## YOUR OBJECTIVE
Restate the data below word for word. Leave the images out.

────────────────

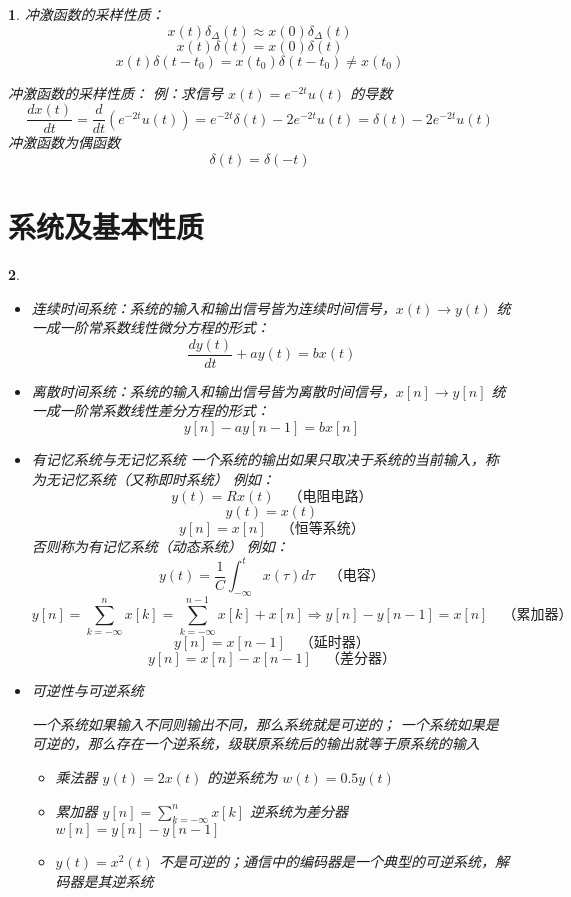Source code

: \documentclass[UTF8]{report}
\theoremstyle{MyLineTheoremStyle} %
\theoremstyle{MyBlockTheoremStyle} %
\theoremstyle{MySubsubsectionStyle} %
\newtheorem{definition}{}
\begin{document}
\begin{definition}
    冲激函数的采样性质：
    \[
    x(t) \delta_\Delta(t) \approx x(0) \delta_\Delta(t)
    \]
    \[
    x(t) \delta(t) = x(0) \delta(t)
    \]
    \[
    x(t) \delta(t - t_0) = x(t_0) \delta(t - t_0) \neq x(t_0)
    \]

    冲激函数的采样性质：
    例：求信号 $x(t) = e^{-2t}u(t)$ 的导数
    \[
    \frac{d x(t)}{d t} = \frac{d}{d t} \left( e^{-2t}u(t) \right) = e^{-2t} \delta(t) - 2e^{-2t} u(t) = \delta(t) - 2e^{-2t} u(t)
    \]
    冲激函数为偶函数
    \[
    \delta(t) = \delta(-t)
    \]
\end{definition}

\section{系统及基本性质}

\begin{definition}
    \begin{itemize}
        \item 连续时间系统：系统的输入和输出信号皆为连续时间信号，$x(t) \rightarrow y(t)$
        统一成一阶常系数线性微分方程的形式：
        \[
        \frac{d y(t)}{d t} + a y(t) = b x(t)
        \]

        \item 离散时间系统：系统的输入和输出信号皆为离散时间信号，$x[n] \rightarrow y[n]$
        统一成一阶常系数线性差分方程的形式：
        \[
        y[n] - a y[n - 1] = b x[n]
        \]

        \item 有记忆系统与无记忆系统
        一个系统的输出如果只取决于系统的当前输入，称为无记忆系统（又称即时系统）
        例如：
        \[
        y(t) = R x(t) \quad \text{（电阻电路）}
        \]
        \[
        y(t) = x(t)
        \]
        \[
        y[n] = x[n] \quad \text{（恒等系统）}
        \]
        否则称为有记忆系统（动态系统）
        例如：
        \[
        y(t) = \frac{1}{C} \int_{-\infty}^{t} x(\tau) d\tau \quad \text{（电容）}
        \]
        \[
        y[n] = \sum_{k=-\infty}^{n} x[k] = \sum_{k=-\infty}^{n-1} x[k] + x[n] \Rightarrow y[n] - y[n-1] = x[n] \quad \text{（累加器）}
        \]
        \[
        y[n] = x[n-1] \quad \text{（延时器）}
        \]
        \[
        y[n] = x[n] - x[n-1] \quad \text{（差分器）}
        \]

        \item 可逆性与可逆系统\par
        一个系统如果输入不同则输出不同，那么系统就是可逆的；
        一个系统如果是可逆的，那么存在一个逆系统，级联原系统后的输出就等于原系统的输入
        \begin{itemize}
            \item 乘法器 $y(t) = 2x(t)$ 的逆系统为 $w(t) = 0.5y(t)$
            \item 累加器 $y[n] = \sum_{k=-\infty}^{n} x[k]$ 逆系统为差分器 $w[n] = y[n] - y[n-1]$
            \item $y(t) = x^2(t)$ 不是可逆的；通信中的编码器是一个典型的可逆系统，解码器是其逆系统
        \end{itemize}


\end{itemize}
\end{definition}
\end{document}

────────────────

## SOLUTION
Source code

: \documentclass[UTF8]{report}
\theoremstyle{MyLineTheoremStyle} %
\theoremstyle{MyBlockTheoremStyle} %
\theoremstyle{MySubsubsectionStyle} %
\newtheorem{definition}{}
\begin{document}
\begin{definition}
    冲激函数的采样性质：
    \[
    x(t) \delta_\Delta(t) \approx x(0) \delta_\Delta(t)
    \]
    \[
    x(t) \delta(t) = x(0) \delta(t)
    \]
    \[
    x(t) \delta(t - t_0) = x(t_0) \delta(t - t_0) \neq x(t_0)
    \]

    冲激函数的采样性质：
    例：求信号 $x(t) = e^{-2t}u(t)$ 的导数
    \[
    \frac{d x(t)}{d t} = \frac{d}{d t} \left( e^{-2t}u(t) \right) = e^{-2t} \delta(t) - 2e^{-2t} u(t) = \delta(t) - 2e^{-2t} u(t)
    \]
    冲激函数为偶函数
    \[
    \delta(t) = \delta(-t)
    \]
\end{definition}

\section{系统及基本性质}

\begin{definition}
    \begin{itemize}
        \item 连续时间系统：系统的输入和输出信号皆为连续时间信号，$x(t) \rightarrow y(t)$
        统一成一阶常系数线性微分方程的形式：
        \[
        \frac{d y(t)}{d t} + a y(t) = b x(t)
        \]

        \item 离散时间系统：系统的输入和输出信号皆为离散时间信号，$x[n] \rightarrow y[n]$
        统一成一阶常系数线性差分方程的形式：
        \[
        y[n] - a y[n - 1] = b x[n]
        \]

        \item 有记忆系统与无记忆系统
        一个系统的输出如果只取决于系统的当前输入，称为无记忆系统（又称即时系统）
        例如：
        \[
        y(t) = R x(t) \quad \text{（电阻电路）}
        \]
        \[
        y(t) = x(t)
        \]
        \[
        y[n] = x[n] \quad \text{（恒等系统）}
        \]
        否则称为有记忆系统（动态系统）
        例如：
        \[
        y(t) = \frac{1}{C} \int_{-\infty}^{t} x(\tau) d\tau \quad \text{（电容）}
        \]
        \[
        y[n] = \sum_{k=-\infty}^{n} x[k] = \sum_{k=-\infty}^{n-1} x[k] + x[n] \Rightarrow y[n] - y[n-1] = x[n] \quad \text{（累加器）}
        \]
        \[
        y[n] = x[n-1] \quad \text{（延时器）}
        \]
        \[
        y[n] = x[n] - x[n-1] \quad \text{（差分器）}
        \]

        \item 可逆性与可逆系统\par
        一个系统如果输入不同则输出不同，那么系统就是可逆的；
        一个系统如果是可逆的，那么存在一个逆系统，级联原系统后的输出就等于原系统的输入
        \begin{itemize}
            \item 乘法器 $y(t) = 2x(t)$ 的逆系统为 $w(t) = 0.5y(t)$
            \item 累加器 $y[n] = \sum_{k=-\infty}^{n} x[k]$ 逆系统为差分器 $w[n] = y[n] - y[n-1]$
            \item $y(t) = x^2(t)$ 不是可逆的；通信中的编码器是一个典型的可逆系统，解码器是其逆系统
        \end{itemize}


\end{itemize}
\end{definition}
\end{document}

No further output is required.